They taught him, by the time he was almost eight, and only because they could no longer stand the stink, to piddle down the guarderobe as everyone else did, and not to soil himself at night. They taught him that there were some things he must do, whether he agreed or not, and that there were times when even biting himself would not ease the demands upon him. They did not manage to teach him patience, or to endure company. The stone was in him, and he responded to them like a stone; that is, not at all. They could not teach him to count coins, or to dress himself, or to eat only food. But by the time he was ten, he would smile when he was happy, scream to indicate when he was not, and run away whenever he could. He never ran far—just far enough to be alone—and he never spoke. Cry, yes; scream, certainly; he even made other noises at times, as an infant will, without purpose, without meaning. But he was usually silent, and there was usually something in his mouth, whether food, trinket, grass, pebble, or his own fingers.

Puberty came upon him all at once in his thirteenth year, and he lost the cute, babyish look that had served him so well among the kitchen drudges. He shot up in height, became lean and stringy, and the drudges stopped slipping him food, for they feared maturity in the body of one with a mind like Jere’s.

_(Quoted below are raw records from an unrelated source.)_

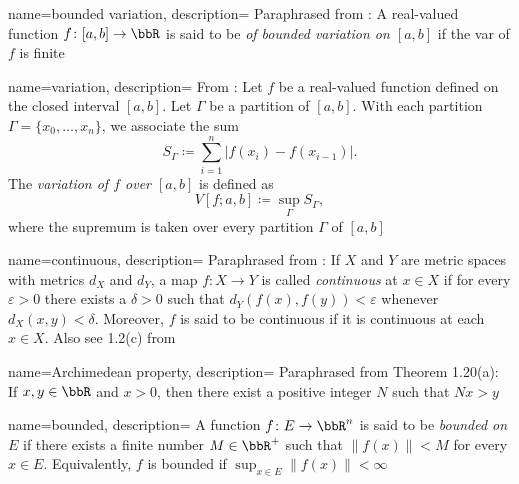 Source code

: 
%
{%
  name={bounded variation},%
  description={%
    Paraphrased from \cite[Ch.\@ 2\S1, p.\@ 17]{wheeden-zygmund}: A
    real-valued function $f\colon[a,b]\to\bbR$ is said to be \emph{of
      bounded variation on $[a,b]$} if the \gls{var} of $f$ is
    finite%
  }%
}%

%
{%
  name={variation},%
  description={%
    From \cite[Ch.\@ 2\S1, p.\@ 17]{wheeden-zygmund}: Let $f$ be a
    real-valued function defined on the closed interval $[a,b]$. Let
    $\Gamma$ be a partition of $[a,b]$. With each partition
    $\Gamma=\{x_0,\dotsc,x_n\}$, we associate the sum
    \[
      S_\Gamma\coloneqq\sum_{i=1}^n|f(x_i)-f(x_{i-1})|.
    \]
    The \emph{variation of $f$ over $[a,b]$} is defined as
    \[
      V[f;a,b]\coloneqq\sup_{\Gamma}S_\Gamma,
    \]
    where the supremum is taken over every partition $\Gamma$ of $[a,b]$%
  }%
}%

%
{%
  name={continuous},%
  description={%
    Paraphrased from \cite[Ch.\@ P\S6, p.\@ 14]{folland}: If $X$ and $Y$
    are metric spaces with metrics $d_X$ and $d_Y$, a map $f\colon X\to Y$
    is called \emph{continuous} at $x\in X$ if for every $\varepsilon>0$
    there exists a $\delta>0$ such that $d_Y(f(x),f(y))<\varepsilon$
    whenever $d_X(x,y)<\delta$. Moreover, $f$ is said to be continuous if
    it is continuous at each $x\in X$. Also see 1.2(c) from \cite[Ch.\@ 1,
    p.\@ 8]{rudin-2}%
  }%
}

%
{%
  name={Archimedean property},%
  description={%
    Paraphrased from \cite[Ch.\@ 1, p.\@ 9]{rudin-1} Theorem 1.20(a): If
    $x,y\in\bbR$ and $x>0$, then there exist a positive integer $N$ such
    that $Nx>y$%
  }%
}

%
{%
  name={bounded},%
  description={%
    A function $f\colon E\to\bbR^n$ is said to be \emph{bounded on $E$} if
    there exists a finite number $M\in\bbR^+$ such that $\|f(x)\|<M$ for
    every $x\in E$. Equivalently, $f$ is bounded if $\sup_{x\in
      E}\|f(x)\|<\infty$%
  }%
}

The earl would have nothing to do with the boy, for clearly Jere was mad, damaged at birth. But the boy’s eyes were bright and inquisitive, and his fingers were clever. He had sturdy legs and a firm chin. His skin was smooth and unblemished, and his features were pleasant to look upon. Indeed, he could have had his pick of the young castle wenches, were he interested in such things. Some few had approached him, thinking perhaps to entice him, or perhaps only with a mistaken motherly interest gone awry into prurience. But he would look at them and bite his hands, or scream at them, and they would flee, wanting nothing more to do with the mad boy. And then Jere would lie upon the flagstones and pump his hips up and down upon his hands, and no one knew the thoughts he had then.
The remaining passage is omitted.